At the core of my research in Princeton is the preparation of the conference on ‘Power, Religion and Wisdom: Bāṭinism between orthodoxy and heterodoxy in tenth-century al-Andalus’, designed to address the three following questions: 1) For which reason did Andalusī Sunnī scholars incorporate bāṭinī doctrines produced in the East by Shī‘ite Ismā‘īlī milieus? 2) Through which channels did this unorthodox material reach the Iberian Peninsula? And 3) What role did the 10th-century rulers in al-Andalus play in the reception of this material? These questions are currently unresolved and need to be addressed together as part of a large-scale and comprehensive exploration.

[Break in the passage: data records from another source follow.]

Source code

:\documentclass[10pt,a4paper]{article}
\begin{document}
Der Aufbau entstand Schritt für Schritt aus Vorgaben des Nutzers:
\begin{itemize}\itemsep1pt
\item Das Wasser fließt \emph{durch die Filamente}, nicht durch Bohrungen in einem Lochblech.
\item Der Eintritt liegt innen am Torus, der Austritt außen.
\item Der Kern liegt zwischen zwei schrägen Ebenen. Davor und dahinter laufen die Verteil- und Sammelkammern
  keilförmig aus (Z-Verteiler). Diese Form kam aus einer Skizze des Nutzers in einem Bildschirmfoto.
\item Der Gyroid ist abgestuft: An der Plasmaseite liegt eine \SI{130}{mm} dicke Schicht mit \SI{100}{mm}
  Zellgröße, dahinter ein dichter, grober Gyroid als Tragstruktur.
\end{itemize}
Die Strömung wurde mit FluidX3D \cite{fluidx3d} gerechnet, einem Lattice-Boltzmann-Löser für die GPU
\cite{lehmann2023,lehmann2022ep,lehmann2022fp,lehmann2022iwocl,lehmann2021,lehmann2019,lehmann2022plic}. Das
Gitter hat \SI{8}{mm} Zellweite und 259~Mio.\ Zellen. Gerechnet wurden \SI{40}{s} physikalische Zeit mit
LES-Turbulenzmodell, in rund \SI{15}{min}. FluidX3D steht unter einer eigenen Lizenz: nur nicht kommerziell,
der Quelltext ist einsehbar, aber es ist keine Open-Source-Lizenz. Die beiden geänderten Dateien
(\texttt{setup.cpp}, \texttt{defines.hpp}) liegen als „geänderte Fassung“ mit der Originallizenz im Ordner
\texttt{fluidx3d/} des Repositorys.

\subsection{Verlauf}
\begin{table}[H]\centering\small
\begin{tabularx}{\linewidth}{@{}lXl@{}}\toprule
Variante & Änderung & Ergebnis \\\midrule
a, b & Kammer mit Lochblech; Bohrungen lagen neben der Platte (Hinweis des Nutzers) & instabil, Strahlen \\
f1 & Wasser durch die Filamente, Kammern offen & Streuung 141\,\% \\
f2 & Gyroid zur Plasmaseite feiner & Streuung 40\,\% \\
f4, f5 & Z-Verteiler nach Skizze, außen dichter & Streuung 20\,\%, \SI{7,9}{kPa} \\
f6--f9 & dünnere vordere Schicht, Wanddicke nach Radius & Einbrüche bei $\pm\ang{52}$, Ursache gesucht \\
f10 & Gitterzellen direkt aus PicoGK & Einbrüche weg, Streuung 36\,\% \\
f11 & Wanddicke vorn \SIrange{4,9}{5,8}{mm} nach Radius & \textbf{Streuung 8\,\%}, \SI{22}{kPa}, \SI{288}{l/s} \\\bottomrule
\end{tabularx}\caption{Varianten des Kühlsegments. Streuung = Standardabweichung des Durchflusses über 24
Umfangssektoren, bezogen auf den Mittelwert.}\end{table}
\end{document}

Jan Thiele: The research project attempts to contribute to a better understanding of the intellectual landscape of seventh/fourteenth-century Yemen: it analyses a theological treatise by Ḥumayd b. Aḥmad al-Muḥallī al-shahīd (d. 652/1254), a member of the country’s Zaydī community. Al-Muḥallī rose as a scholar and theologian in a vibrant intellectual environment. The move of the cultural centre of Zaydism from Northern Iran to the Southern Arabia during the sixth/twelfth brought significant changes: Yemen became the most important hub of the Muʿtazilite school of theology, and several of its sub-branches competed with local religious strands such as the Muṭarrifīs, Ismāʿīlīs or followers of the Ashʿarite school of theology. Al-Muḥallī embraced the theological teaching promoted by the Zaydī Imāms of his time: he followed the teaching of the Bahshamite branch of Muʿtazilism and attacked in several polemical works his intellectual opponents. In addition, he is the author of several systematic theological works. My research project will focus on one of these compendia entitled al-Kawākib al-durriyya fī tafṣīl nafḥāt al-miskiyya. The work has survived in manuscript form, and raises attention because of its unconventional structure and content: rather than discussing the five doctrinal principles of his school—as Muʿtazilite theological summae tend to do—the Kawākib opens with a chapter on logical and epistemological questions, then continues in its second and largest part with ontology, and closes with a chapter on “attributes” (ṣifāt) and “characteristics” (aḥkām). My analysis of this work will address the question to what extent al-Muḥallī’s distinct approach was triggered by discussions of his time and echoes the specific intellectual context of the book’s genesis.